Have you ever used rand() or Math.Random() or System.Random or java.util.Random? You could do a lot better. Did you know that these use one of the slowest and least random algorithms available? In this article, I provide C/C++, Java, and C# implementations of two fast, high-quality random number generators, the Mersenne Twister and R250/521


I'm always appalled when a new language comes on the scene (like Java or C#) and it provides nothing better than a linear congruential random number generator. Or when applications that need good random numbers (like games) use this same generator. Should we all go back to using punch cards and Fortran, too?

Like most software algorithms, random number generation continues to be researched and improved on. Thanks to the internet, it doesn't take much work to find out about these innovations and stay current with the state-of-the-art.

There are as many different random number generators as there are ways to search a string for a substring. However, two of my favorites are the Mersenne Twister and R250/521. These two random number generators take up very little space, have very long periods and other useful statistical properties, and are extremely fast — much, much faster than the standard random number generator that comes with your platform.

R250/521

First described in 1981, R250 is a relatively old random number generator, but it's still one of the best. It was invented/discovered by Kirkpatrick and Stoll, in the article A Very Fast Shift-Register Sequence Random Number Generator, J. Computational Physics, vol 40, pp. 517-526.. If you're interested in how it works, you can read more here or here (PDF).
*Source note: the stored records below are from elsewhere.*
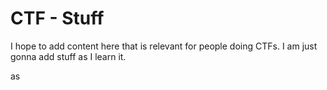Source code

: # CTF - Stuff

I hope to add content here that is relevant for people doing CTFs. I am just gonna add stuff as I learn it.



as


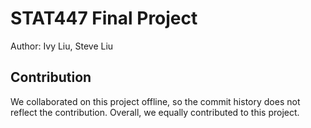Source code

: # STAT447 Final Project

Author: Ivy Liu, Steve Liu

## Contribution
We collaborated on this project offline, so the commit history does not reflect the contribution. Overall, we equally contributed to this project.
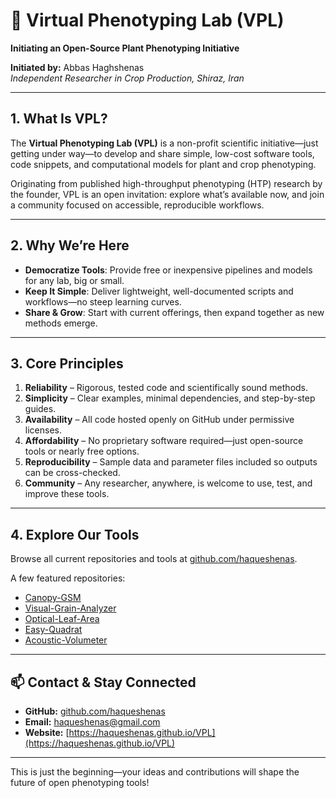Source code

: # 🌿 Virtual Phenotyping Lab (VPL)

**Initiating an Open-Source Plant Phenotyping Initiative**

**Initiated by:** Abbas Haghshenas  
*Independent Researcher in Crop Production, Shiraz, Iran*

---

## 1. What Is VPL?

The **Virtual Phenotyping Lab (VPL)** is a non-profit scientific initiative—just getting under way—to develop and share simple, low-cost software tools, code snippets, and computational models for plant and crop phenotyping.  

Originating from published high-throughput phenotyping (HTP) research by the founder, VPL is an open invitation: explore what’s available now, and join a community focused on accessible, reproducible workflows.

---

## 2. Why We’re Here

- **Democratize Tools**: Provide free or inexpensive pipelines and models for any lab, big or small.  
- **Keep It Simple**: Deliver lightweight, well-documented scripts and workflows—no steep learning curves.  
- **Share & Grow**: Start with current offerings, then expand together as new methods emerge.

---

## 3. Core Principles

1. **Reliability** – Rigorous, tested code and scientifically sound methods.  
2. **Simplicity** – Clear examples, minimal dependencies, and step-by-step guides.  
3. **Availability** – All code hosted openly on GitHub under permissive licenses.  
4. **Affordability** – No proprietary software required—just open-source tools or nearly free options.  
5. **Reproducibility** – Sample data and parameter files included so outputs can be cross-checked.  
6. **Community** – Any researcher, anywhere, is welcome to use, test, and improve these tools.

---

## 4. Explore Our Tools

Browse all current repositories and tools at [github.com/haqueshenas](https://github.com/haqueshenas).

A few featured repositories:
- [Canopy-GSM](https://github.com/haqueshenas/Canopy-GSM)
- [Visual-Grain-Analyzer](https://github.com/haqueshenas/Visual-Grain-Analyzer)
- [Optical-Leaf-Area](https://github.com/haqueshenas/Optical-Leaf-Area)
- [Easy-Quadrat](https://github.com/haqueshenas/Easy-Quadrat)
- [Acoustic-Volumeter](https://github.com/haqueshenas/Acoustic-Volumeter)

---

## 📫 Contact & Stay Connected

- **GitHub:** [github.com/haqueshenas](https://github.com/haqueshenas)  
- **Email:** [haqueshenas@gmail.com](mailto:haqueshenas@gmail.com)  
- **Website:** [https://haqueshenas.github.io/VPL](https://haqueshenas.github.io/VPL)

---

This is just the beginning—your ideas and contributions will shape the future of open phenotyping tools!
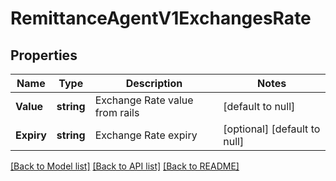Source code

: # RemittanceAgentV1ExchangesRate

## Properties
Name | Type | Description | Notes
------------ | ------------- | ------------- | -------------
**Value** | **string** | Exchange Rate value from rails | [default to null]
**Expiry** | **string** | Exchange Rate expiry | [optional] [default to null]

[[Back to Model list]](../README.md#documentation-for-models) [[Back to API list]](../README.md#documentation-for-api-endpoints) [[Back to README]](../README.md)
R250 is what's known as a generalized feedback shift register, or GFSR. GFSRs are determined by two parameters, a length and an offset. R250 is actually GFSR(250,103), indicating a length of 250 and an offset of 103. R250 has a period of almost 2^250.

I've been pretty satisfied with R250 by itself, but several recent papers have suggested it has some statistical defects and should be combined with GFSR(521,168) to overcome them. Combining the two slows down the implementation, but improves the statistical quality of the random number generator. Choose your poison, I guess.

The Mersenne Twister

The Mersenne Twister is a new random number generator, invented/discovered in 1996 by Matsumora and Nishimura. If you want to know how it works, read more here.

MT is a twisted GFSR(624,397), similar in spirit to R250 and in my tests it's comparable in speed to R250 (slightly slower than R250 alone, but faster than R250/521 combined). It takes up more space than R250 or R521, but less than the two combined. MT has an amazing period of 2^19937-1. Overall, I'd have to say that the Mersenne Twister is my current favorite random number generator.

Implementations

In the implementations below, each RNG has two functions, one for initializing the RNG and one for getting the next random 32-bit integer. It's simple to then generate other kinds of random numbers (such as random floating point numbers within a particular interval).

Both random number generators require an initial random seed. I've just used the standard system random number generator; feel free to choose something more appropriate to your environment.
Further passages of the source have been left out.